Using Twitter’s advanced search, one can search for keywords, such as “earthquake,” within a specific location. The same can be done programmatically through the API. And the United States Geological Survey has a project that does just that.

Paul Earle heads up the project and he explained why it’s important, even to seismologists, in an interview with ecopolitology:
“For felt earthquakes in populated regions, Twitter reports often precede the USGS’s publicly-released, scientifically-verified earthquake alerts. For earthquakes in sparsely instrumented regions, these detections could provide an initial heads up that an earthquake may have occurred.”

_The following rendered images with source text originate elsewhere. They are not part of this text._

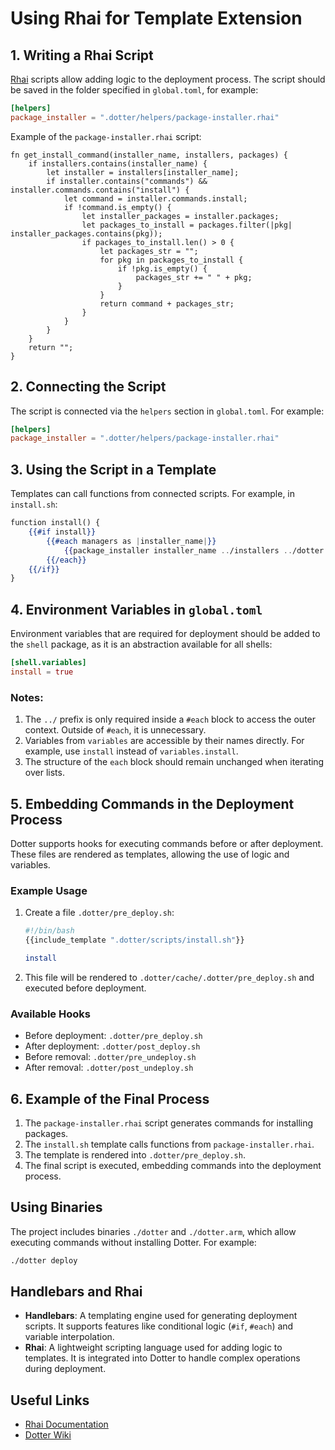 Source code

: # Using Rhai for Template Extension

## 1. Writing a Rhai Script
[Rhai](https://github.com/rhaiscript/rhai) scripts allow adding logic to the deployment process. The script should be saved in the folder specified in `global.toml`, for example:
```toml
[helpers]
package_installer = ".dotter/helpers/package-installer.rhai"
```

Example of the `package-installer.rhai` script:
```rhai
fn get_install_command(installer_name, installers, packages) {
    if installers.contains(installer_name) {
        let installer = installers[installer_name];
        if installer.contains("commands") && installer.commands.contains("install") {
            let command = installer.commands.install;
            if !command.is_empty() {
                let installer_packages = installer.packages;
                let packages_to_install = packages.filter(|pkg| installer_packages.contains(pkg));
                if packages_to_install.len() > 0 {
                    let packages_str = "";
                    for pkg in packages_to_install {
                        if !pkg.is_empty() {
                            packages_str += " " + pkg;
                        }
                    }
                    return command + packages_str;
                }
            }
        }
    }
    return "";
}
```

## 2. Connecting the Script
The script is connected via the `helpers` section in `global.toml`. For example:
```toml
[helpers]
package_installer = ".dotter/helpers/package-installer.rhai"
```

## 3. Using the Script in a Template
Templates can call functions from connected scripts. For example, in `install.sh`:
```handlebars
function install() {
    {{#if install}}
        {{#each managers as |installer_name|}}
            {{package_installer installer_name ../installers ../dotter.packages}}
        {{/each}}
    {{/if}}
}
```

## 4. Environment Variables in `global.toml`
Environment variables that are required for deployment should be added to the `shell` package, as it is an abstraction available for all shells:
```toml
[shell.variables]
install = true
```

### Notes:
1. The `../` prefix is only required inside a `#each` block to access the outer context. Outside of `#each`, it is unnecessary.
2. Variables from `variables` are accessible by their names directly. For example, use `install` instead of `variables.install`.
3. The structure of the `each` block should remain unchanged when iterating over lists.

## 5. Embedding Commands in the Deployment Process
Dotter supports hooks for executing commands before or after deployment. These files are rendered as templates, allowing the use of logic and variables.

### Example Usage
1. Create a file `.dotter/pre_deploy.sh`:
   ```bash
   #!/bin/bash
   {{include_template ".dotter/scripts/install.sh"}}

   install
   ```
2. This file will be rendered to `.dotter/cache/.dotter/pre_deploy.sh` and executed before deployment.

### Available Hooks
- Before deployment: `.dotter/pre_deploy.sh`
- After deployment: `.dotter/post_deploy.sh`
- Before removal: `.dotter/pre_undeploy.sh`
- After removal: `.dotter/post_undeploy.sh`

## 6. Example of the Final Process
1. The `package-installer.rhai` script generates commands for installing packages.
2. The `install.sh` template calls functions from `package-installer.rhai`.
3. The template is rendered into `.dotter/pre_deploy.sh`.
4. The final script is executed, embedding commands into the deployment process.

## Using Binaries
The project includes binaries `./dotter` and `./dotter.arm`, which allow executing commands without installing Dotter. For example:
```bash
./dotter deploy
```

## Handlebars and Rhai
- **Handlebars**: A templating engine used for generating deployment scripts. It supports features like conditional logic (`#if`, `#each`) and variable interpolation.
- **Rhai**: A lightweight scripting language used for adding logic to templates. It is integrated into Dotter to handle complex operations during deployment.

## Useful Links
- [Rhai Documentation](https://github.com/rhaiscript/rhai)
- [Dotter Wiki](https://github.com/SuperCuber/dotter/wiki)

Recent earthquakes in California and Haiti were spotted and reported via the project’s Twitter account (of course). It’s not meant to replace a full scientific analysis, as ecopolitology notes:
Also, most ‘quake-centric’ tweets will generally lack a ton of hard data, instead falling into the ‘qualitative data’ camp. These are usually personal reactions, quick recollections and little bits of narrative that can help capture descriptive dimensions of earthquakes that hard scientific data might not adequately capture.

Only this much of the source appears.